Problem
A faithful, word-for-word copy of the data below is required, without pictures.

Data
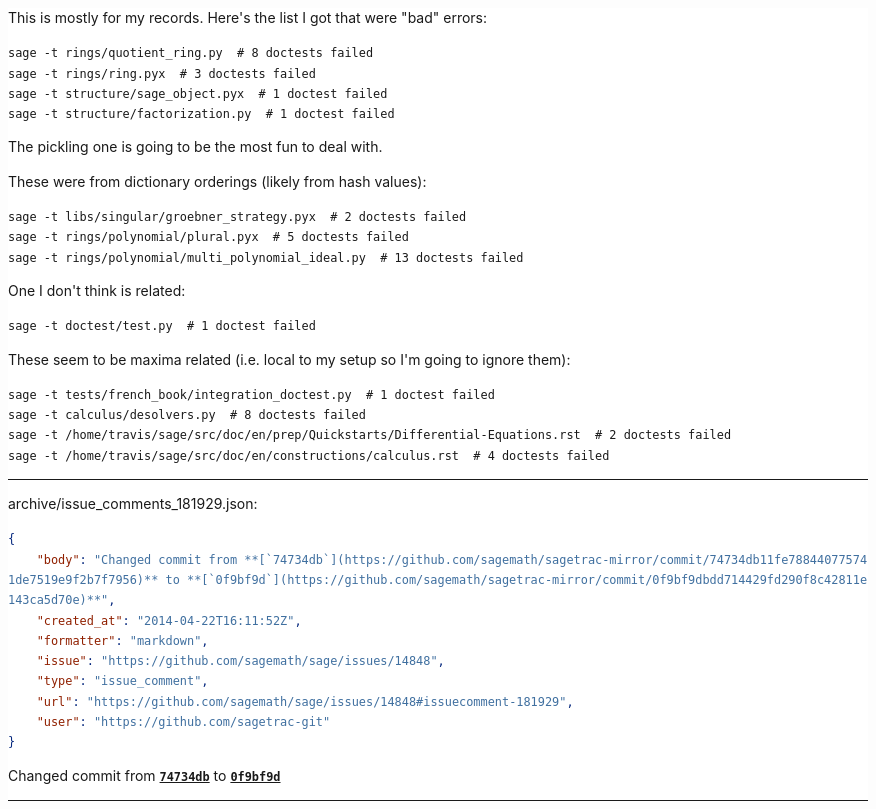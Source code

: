 This is mostly for my records. Here's the list I got that were "bad" errors:

```
sage -t rings/quotient_ring.py  # 8 doctests failed
sage -t rings/ring.pyx  # 3 doctests failed
sage -t structure/sage_object.pyx  # 1 doctest failed
sage -t structure/factorization.py  # 1 doctest failed
```
The pickling one is going to be the most fun to deal with.

These were from dictionary orderings (likely from hash values):

```
sage -t libs/singular/groebner_strategy.pyx  # 2 doctests failed
sage -t rings/polynomial/plural.pyx  # 5 doctests failed
sage -t rings/polynomial/multi_polynomial_ideal.py  # 13 doctests failed
```

One I don't think is related:

```
sage -t doctest/test.py  # 1 doctest failed
```
These seem to be maxima related (i.e. local to my setup so I'm going to ignore them):

```
sage -t tests/french_book/integration_doctest.py  # 1 doctest failed
sage -t calculus/desolvers.py  # 8 doctests failed
sage -t /home/travis/sage/src/doc/en/prep/Quickstarts/Differential-Equations.rst  # 2 doctests failed
sage -t /home/travis/sage/src/doc/en/constructions/calculus.rst  # 4 doctests failed
```



---

archive/issue_comments_181929.json:
```json
{
    "body": "Changed commit from **[`74734db`](https://github.com/sagemath/sagetrac-mirror/commit/74734db11fe788440775741de7519e9f2b7f7956)** to **[`0f9bf9d`](https://github.com/sagemath/sagetrac-mirror/commit/0f9bf9dbdd714429fd290f8c42811e143ca5d70e)**",
    "created_at": "2014-04-22T16:11:52Z",
    "formatter": "markdown",
    "issue": "https://github.com/sagemath/sage/issues/14848",
    "type": "issue_comment",
    "url": "https://github.com/sagemath/sage/issues/14848#issuecomment-181929",
    "user": "https://github.com/sagetrac-git"
}
```

Changed commit from **[`74734db`](https://github.com/sagemath/sagetrac-mirror/commit/74734db11fe788440775741de7519e9f2b7f7956)** to **[`0f9bf9d`](https://github.com/sagemath/sagetrac-mirror/commit/0f9bf9dbdd714429fd290f8c42811e143ca5d70e)**



---
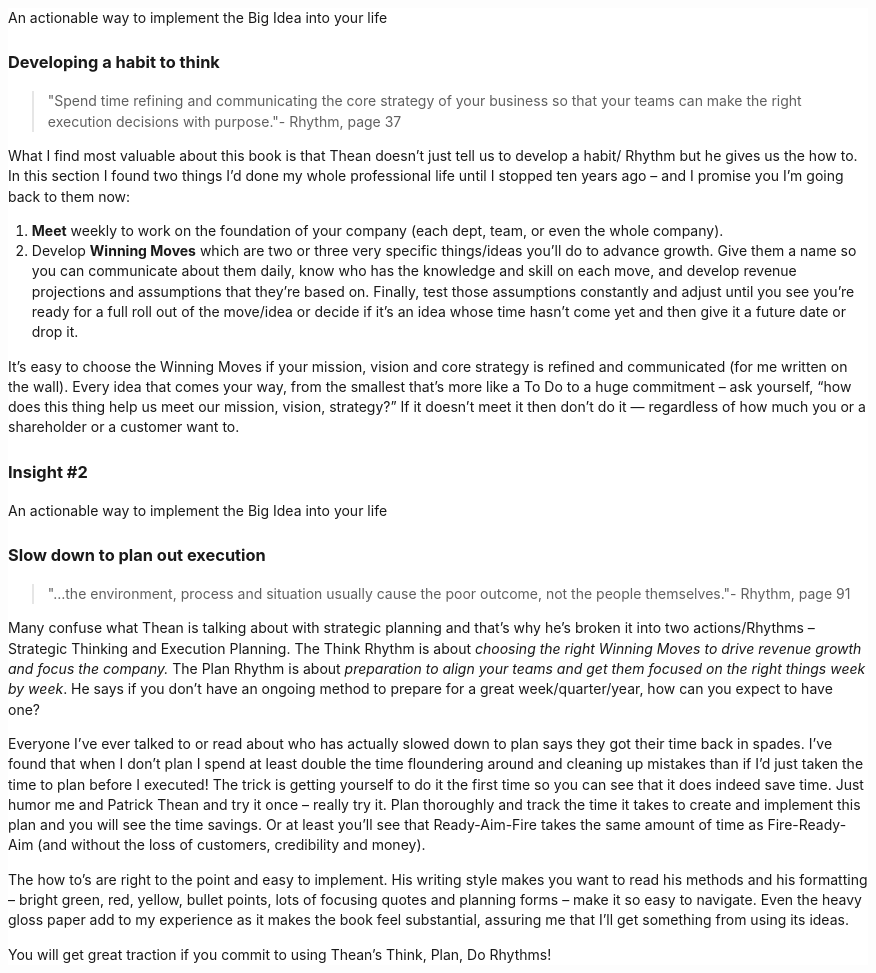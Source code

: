 An actionable way to implement the Big Idea into your life

### Developing a habit to think

> "Spend time refining and communicating the core strategy of your business so that your teams can make the right execution decisions with purpose."- Rhythm, page 37

What I find most valuable about this book is that Thean doesn’t just tell us to develop a habit/ Rhythm but he gives us the how to. In this section I found two things I’d done my whole professional life until I stopped ten years ago – and I promise you I’m going back to them now:

1.  **Meet** weekly to work on the foundation of your company (each dept, team, or even the whole company).
2.  Develop **Winning Moves** which are two or three very specific things/ideas you’ll do to advance growth. Give them a name so you can communicate about them daily, know who has the knowledge and skill on each move, and develop revenue projections and assumptions that they’re based on. Finally, test those assumptions constantly and adjust until you see you’re ready for a full roll out of the move/idea or decide if it’s an idea whose time hasn’t come yet and then give it a future date or drop it.

It’s easy to choose the Winning Moves if your mission, vision and core strategy is refined and communicated (for me written on the wall). Every idea that comes your way, from the smallest that’s more like a To Do to a huge commitment – ask yourself, “how does this thing help us meet our mission, vision, strategy?” If it doesn’t meet it then don’t do it — regardless of how much you or a shareholder or a customer want to.

### Insight #2

An actionable way to implement the Big Idea into your life

### Slow down to plan out execution

> "…the environment, process and situation usually cause the poor outcome, not the people themselves."- Rhythm, page 91

Many confuse what Thean is talking about with strategic planning and that’s why he’s broken it into two actions/Rhythms – Strategic Thinking and Execution Planning. The Think Rhythm is about _choosing the right Winning Moves to drive revenue growth and focus the company._ The Plan Rhythm is about _preparation to align your teams and get them focused on the right things week by week_. He says if you don’t have an ongoing method to prepare for a great week/quarter/year, how can you expect to have one?

Everyone I’ve ever talked to or read about who has actually slowed down to plan says they got their time back in spades. I’ve found that when I don’t plan I spend at least double the time floundering around and cleaning up mistakes than if I’d just taken the time to plan before I executed! The trick is getting yourself to do it the first time so you can see that it does indeed save time. Just humor me and Patrick Thean and try it once – really try it. Plan thoroughly and track the time it takes to create and implement this plan and you will see the time savings. Or at least you’ll see that Ready-Aim-Fire takes the same amount of time as Fire-Ready-Aim (and without the loss of customers, credibility and money).

The how to’s are right to the point and easy to implement. His writing style makes you want to read his methods and his formatting – bright green, red, yellow, bullet points, lots of focusing quotes and planning forms – make it so easy to navigate. Even the heavy gloss paper add to my experience as it makes the book feel substantial, assuring me that I’ll get something from using its ideas.

You will get great traction if you commit to using Thean’s Think, Plan, Do Rhythms!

Result of the task
Source code

: This is mostly for my records. Here's the list I got that were "bad" errors:

```
sage -t rings/quotient_ring.py  # 8 doctests failed
sage -t rings/ring.pyx  # 3 doctests failed
sage -t structure/sage_object.pyx  # 1 doctest failed
sage -t structure/factorization.py  # 1 doctest failed
```
The pickling one is going to be the most fun to deal with.

These were from dictionary orderings (likely from hash values):

```
sage -t libs/singular/groebner_strategy.pyx  # 2 doctests failed
sage -t rings/polynomial/plural.pyx  # 5 doctests failed
sage -t rings/polynomial/multi_polynomial_ideal.py  # 13 doctests failed
```

One I don't think is related:

```
sage -t doctest/test.py  # 1 doctest failed
```
These seem to be maxima related (i.e. local to my setup so I'm going to ignore them):

```
sage -t tests/french_book/integration_doctest.py  # 1 doctest failed
sage -t calculus/desolvers.py  # 8 doctests failed
sage -t /home/travis/sage/src/doc/en/prep/Quickstarts/Differential-Equations.rst  # 2 doctests failed
sage -t /home/travis/sage/src/doc/en/constructions/calculus.rst  # 4 doctests failed
```



---

archive/issue_comments_181929.json:
```json
{
    "body": "Changed commit from **[`74734db`](https://github.com/sagemath/sagetrac-mirror/commit/74734db11fe788440775741de7519e9f2b7f7956)** to **[`0f9bf9d`](https://github.com/sagemath/sagetrac-mirror/commit/0f9bf9dbdd714429fd290f8c42811e143ca5d70e)**",
    "created_at": "2014-04-22T16:11:52Z",
    "formatter": "markdown",
    "issue": "https://github.com/sagemath/sage/issues/14848",
    "type": "issue_comment",
    "url": "https://github.com/sagemath/sage/issues/14848#issuecomment-181929",
    "user": "https://github.com/sagetrac-git"
}
```

Changed commit from **[`74734db`](https://github.com/sagemath/sagetrac-mirror/commit/74734db11fe788440775741de7519e9f2b7f7956)** to **[`0f9bf9d`](https://github.com/sagemath/sagetrac-mirror/commit/0f9bf9dbdd714429fd290f8c42811e143ca5d70e)**



---
Source code

: An actionable way to implement the Big Idea into your life

### Developing a habit to think

> "Spend time refining and communicating the core strategy of your business so that your teams can make the right execution decisions with purpose."- Rhythm, page 37

What I find most valuable about this book is that Thean doesn’t just tell us to develop a habit/ Rhythm but he gives us the how to. In this section I found two things I’d done my whole professional life until I stopped ten years ago – and I promise you I’m going back to them now:

1.  **Meet** weekly to work on the foundation of your company (each dept, team, or even the whole company).
2.  Develop **Winning Moves** which are two or three very specific things/ideas you’ll do to advance growth. Give them a name so you can communicate about them daily, know who has the knowledge and skill on each move, and develop revenue projections and assumptions that they’re based on. Finally, test those assumptions constantly and adjust until you see you’re ready for a full roll out of the move/idea or decide if it’s an idea whose time hasn’t come yet and then give it a future date or drop it.

It’s easy to choose the Winning Moves if your mission, vision and core strategy is refined and communicated (for me written on the wall). Every idea that comes your way, from the smallest that’s more like a To Do to a huge commitment – ask yourself, “how does this thing help us meet our mission, vision, strategy?” If it doesn’t meet it then don’t do it — regardless of how much you or a shareholder or a customer want to.

### Insight #2

An actionable way to implement the Big Idea into your life

### Slow down to plan out execution

> "…the environment, process and situation usually cause the poor outcome, not the people themselves."- Rhythm, page 91

Many confuse what Thean is talking about with strategic planning and that’s why he’s broken it into two actions/Rhythms – Strategic Thinking and Execution Planning. The Think Rhythm is about _choosing the right Winning Moves to drive revenue growth and focus the company._ The Plan Rhythm is about _preparation to align your teams and get them focused on the right things week by week_. He says if you don’t have an ongoing method to prepare for a great week/quarter/year, how can you expect to have one?

Everyone I’ve ever talked to or read about who has actually slowed down to plan says they got their time back in spades. I’ve found that when I don’t plan I spend at least double the time floundering around and cleaning up mistakes than if I’d just taken the time to plan before I executed! The trick is getting yourself to do it the first time so you can see that it does indeed save time. Just humor me and Patrick Thean and try it once – really try it. Plan thoroughly and track the time it takes to create and implement this plan and you will see the time savings. Or at least you’ll see that Ready-Aim-Fire takes the same amount of time as Fire-Ready-Aim (and without the loss of customers, credibility and money).

The how to’s are right to the point and easy to implement. His writing style makes you want to read his methods and his formatting – bright green, red, yellow, bullet points, lots of focusing quotes and planning forms – make it so easy to navigate. Even the heavy gloss paper add to my experience as it makes the book feel substantial, assuring me that I’ll get something from using its ideas.

You will get great traction if you commit to using Thean’s Think, Plan, Do Rhythms!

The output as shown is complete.